▶ **Exercise objective**
Quote the records that follow in full, leaving the pictures out.
Given data below:
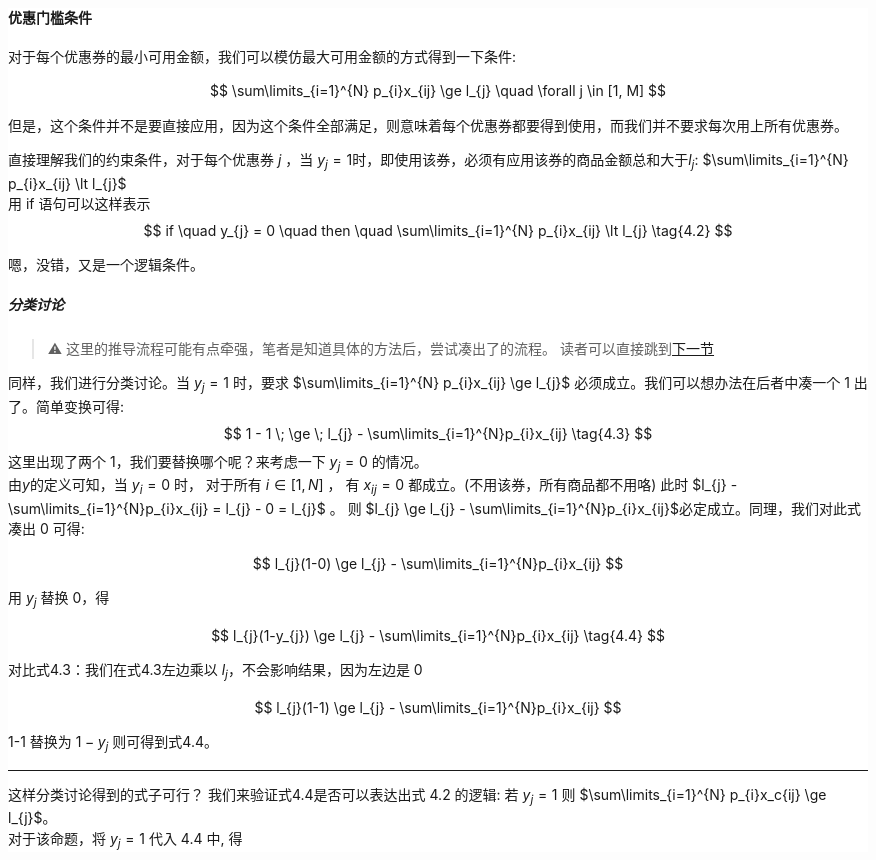 #### 优惠门槛条件

对于每个优惠券的最小可用金额，我们可以模仿最大可用金额的方式得到一下条件:

$$
\sum\limits_{i=1}^{N} p_{i}x_{ij} \ge l_{j} \quad \forall j \in [1, M]
$$

但是，这个条件并不是要直接应用，因为这个条件全部满足，则意味着每个优惠券都要得到使用，而我们并不要求每次用上所有优惠券。  

直接理解我们的约束条件，对于每个优惠券 $j$ ，当 $y_{j} = 1$时，即使用该券，必须有应用该券的商品金额总和大于$l_{j}$: $\sum\limits_{i=1}^{N} p_{i}x_{ij} \lt l_{j}$  
用 if 语句可以这样表示
$$
if \quad y_{j} = 0 \quad then \quad \sum\limits_{i=1}^{N} p_{i}x_{ij} \lt l_{j} \tag{4.2}
$$


嗯，没错，又是一个逻辑条件。

##### 分类讨论
> ⚠️ 这里的推导流程可能有点牵强，笔者是知道具体的方法后，尝试凑出了的流程。
> 读者可以直接跳到[下一节](#大-m-表示法)

同样，我们进行分类讨论。当 $y_{j} = 1$ 时，要求 $\sum\limits_{i=1}^{N} p_{i}x_{ij} \ge l_{j}$ 必须成立。我们可以想办法在后者中凑一个 1 出了。简单变换可得:
$$
1 - 1 \; \ge \; l_{j} - \sum\limits_{i=1}^{N}p_{i}x_{ij} \tag{4.3}
$$
这里出现了两个 1，我们要替换哪个呢？来考虑一下 $y_{j}=0$ 的情况。  
由$y$的定义可知，当 $y_{i} = 0$ 时， 对于所有 $i\in[1,N]$ ， 有 $x_{ij} = 0$ 都成立。(不用该券，所有商品都不用咯)
此时 $l_{j} - \sum\limits_{i=1}^{N}p_{i}x_{ij} = l_{j} - 0 = l_{j}$ 。
则 $l_{j} \ge l_{j} - \sum\limits_{i=1}^{N}p_{i}x_{ij}$必定成立。同理，我们对此式凑出 0 可得:

$$
l_{j}(1-0) \ge l_{j} - \sum\limits_{i=1}^{N}p_{i}x_{ij}
$$

用 $y_{j}$ 替换 0，得 

$$ 
l_{j}(1-y_{j}) \ge l_{j} - \sum\limits_{i=1}^{N}p_{i}x_{ij} \tag{4.4}
$$

对比式4.3：我们在式4.3左边乘以 $l_{j}$，不会影响结果，因为左边是 0

$$
l_{j}(1-1) \ge l_{j} - \sum\limits_{i=1}^{N}p_{i}x_{ij}
$$

1-1 替换为 $1-y_{j}$ 则可得到式4.4。


***
这样分类讨论得到的式子可行？
我们来验证式4.4是否可以表达出式 4.2 的逻辑: 若 $y_{j} = 1$ 则 $\sum\limits_{i=1}^{N} p_{i}x_c{ij} \ge l_{j}$。  
对于该命题，将 $y_{j} = 1$ 代入 4.4 中, 得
End of Given data.
▶ **Written answer**
 #### 优惠门槛条件

对于每个优惠券的最小可用金额，我们可以模仿最大可用金额的方式得到一下条件:

$$
\sum\limits_{i=1}^{N} p_{i}x_{ij} \ge l_{j} \quad \forall j \in [1, M]
$$

但是，这个条件并不是要直接应用，因为这个条件全部满足，则意味着每个优惠券都要得到使用，而我们并不要求每次用上所有优惠券。  

直接理解我们的约束条件，对于每个优惠券 $j$ ，当 $y_{j} = 1$时，即使用该券，必须有应用该券的商品金额总和大于$l_{j}$: $\sum\limits_{i=1}^{N} p_{i}x_{ij} \lt l_{j}$  
用 if 语句可以这样表示
$$
if \quad y_{j} = 0 \quad then \quad \sum\limits_{i=1}^{N} p_{i}x_{ij} \lt l_{j} \tag{4.2}
$$


嗯，没错，又是一个逻辑条件。

##### 分类讨论
> ⚠️ 这里的推导流程可能有点牵强，笔者是知道具体的方法后，尝试凑出了的流程。
> 读者可以直接跳到[下一节](#大-m-表示法)

同样，我们进行分类讨论。当 $y_{j} = 1$ 时，要求 $\sum\limits_{i=1}^{N} p_{i}x_{ij} \ge l_{j}$ 必须成立。我们可以想办法在后者中凑一个 1 出了。简单变换可得:
$$
1 - 1 \; \ge \; l_{j} - \sum\limits_{i=1}^{N}p_{i}x_{ij} \tag{4.3}
$$
这里出现了两个 1，我们要替换哪个呢？来考虑一下 $y_{j}=0$ 的情况。  
由$y$的定义可知，当 $y_{i} = 0$ 时， 对于所有 $i\in[1,N]$ ， 有 $x_{ij} = 0$ 都成立。(不用该券，所有商品都不用咯)
此时 $l_{j} - \sum\limits_{i=1}^{N}p_{i}x_{ij} = l_{j} - 0 = l_{j}$ 。
则 $l_{j} \ge l_{j} - \sum\limits_{i=1}^{N}p_{i}x_{ij}$必定成立。同理，我们对此式凑出 0 可得:

$$
l_{j}(1-0) \ge l_{j} - \sum\limits_{i=1}^{N}p_{i}x_{ij}
$$

用 $y_{j}$ 替换 0，得 

$$ 
l_{j}(1-y_{j}) \ge l_{j} - \sum\limits_{i=1}^{N}p_{i}x_{ij} \tag{4.4}
$$

对比式4.3：我们在式4.3左边乘以 $l_{j}$，不会影响结果，因为左边是 0

$$
l_{j}(1-1) \ge l_{j} - \sum\limits_{i=1}^{N}p_{i}x_{ij}
$$

1-1 替换为 $1-y_{j}$ 则可得到式4.4。


***
这样分类讨论得到的式子可行？
我们来验证式4.4是否可以表达出式 4.2 的逻辑: 若 $y_{j} = 1$ 则 $\sum\limits_{i=1}^{N} p_{i}x_c{ij} \ge l_{j}$。  
对于该命题，将 $y_{j} = 1$ 代入 4.4 中, 得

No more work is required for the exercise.